▸ Work to be completed: Pull every line holding the word "status" from the data below and copy it.

(Stored data)
════

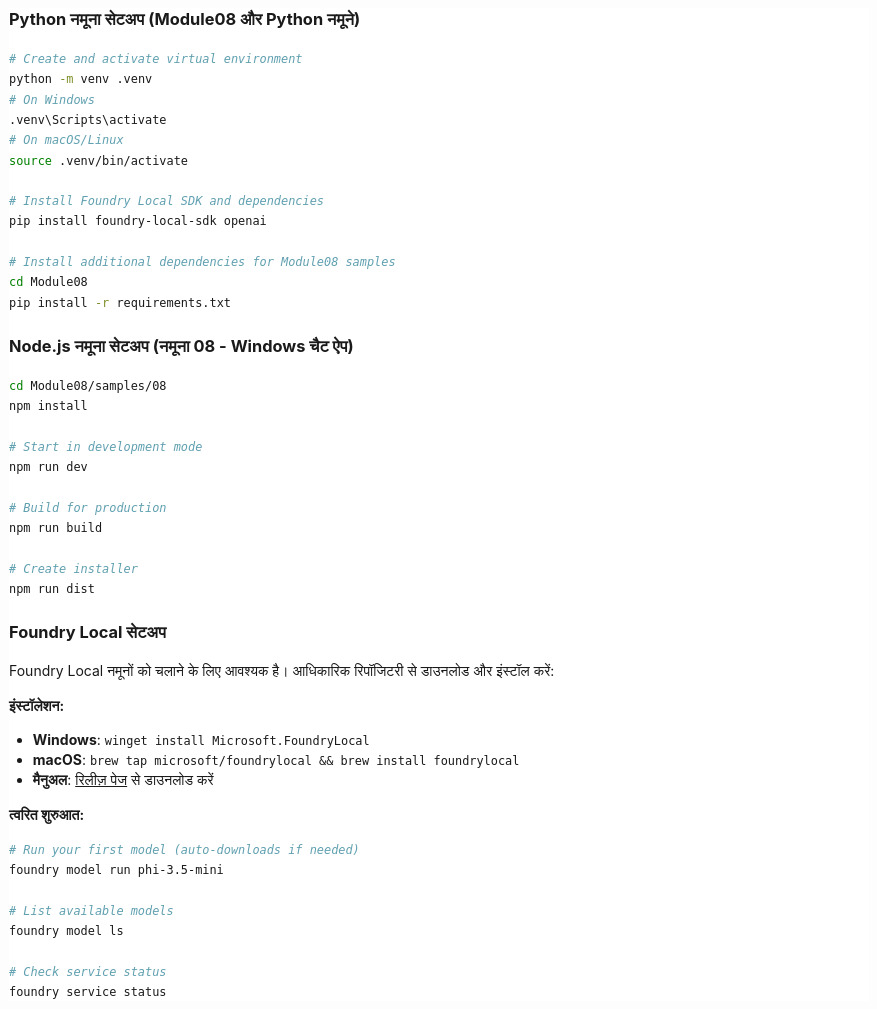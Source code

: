 ### Python नमूना सेटअप (Module08 और Python नमूने)

```bash
# Create and activate virtual environment
python -m venv .venv
# On Windows
.venv\Scripts\activate
# On macOS/Linux
source .venv/bin/activate

# Install Foundry Local SDK and dependencies
pip install foundry-local-sdk openai

# Install additional dependencies for Module08 samples
cd Module08
pip install -r requirements.txt
```

### Node.js नमूना सेटअप (नमूना 08 - Windows चैट ऐप)

```bash
cd Module08/samples/08
npm install

# Start in development mode
npm run dev

# Build for production
npm run build

# Create installer
npm run dist
```

### Foundry Local सेटअप

Foundry Local नमूनों को चलाने के लिए आवश्यक है। आधिकारिक रिपॉजिटरी से डाउनलोड और इंस्टॉल करें:

**इंस्टॉलेशन:**
- **Windows**: `winget install Microsoft.FoundryLocal`
- **macOS**: `brew tap microsoft/foundrylocal && brew install foundrylocal`
- **मैनुअल**: [रिलीज़ पेज](https://github.com/microsoft/Foundry-Local/releases) से डाउनलोड करें

**त्वरित शुरुआत:**
```bash
# Run your first model (auto-downloads if needed)
foundry model run phi-3.5-mini

# List available models
foundry model ls

# Check service status
foundry service status
```
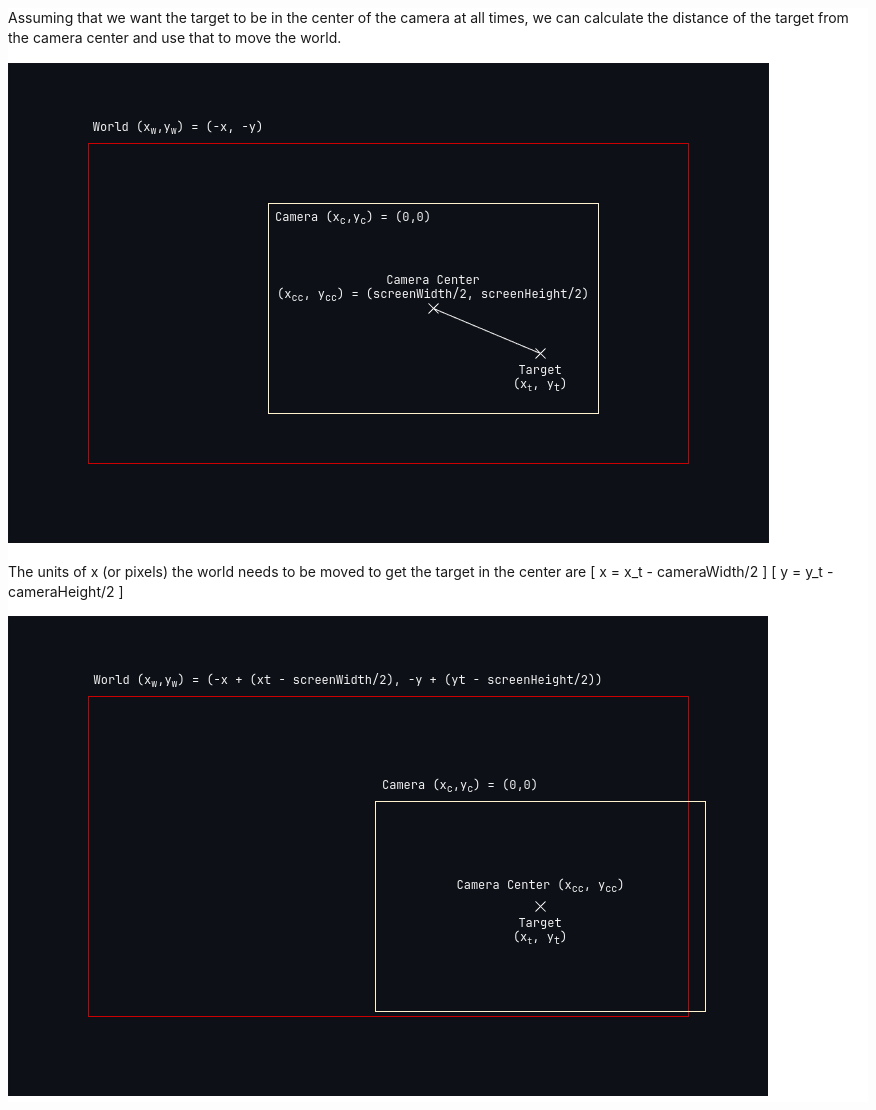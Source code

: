Assuming that we want the target to be in the center of the camera at all times,
we can calculate the distance of the target from the camera center and use that
to move the world.

![Target's distance from the Camera center](./images/distance-to-move-to-center-the-target.png "Figure 4: Distance to move the Camera to get Target in the center")

The units of x (or pixels) the world needs to be moved to get the target in the
center are
\[ x = x_t - cameraWidth/2 \]
\[ y = y_t - cameraHeight/2 \]

<a id="figure-5"></a>
![Centering the Target in the Camera](./images/world-and-camera-after-moving-target-to-the-center.png "Figure 5: After moving the World to the center the Target in the Camera")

════

▸ Reply:
# Check service status
foundry service status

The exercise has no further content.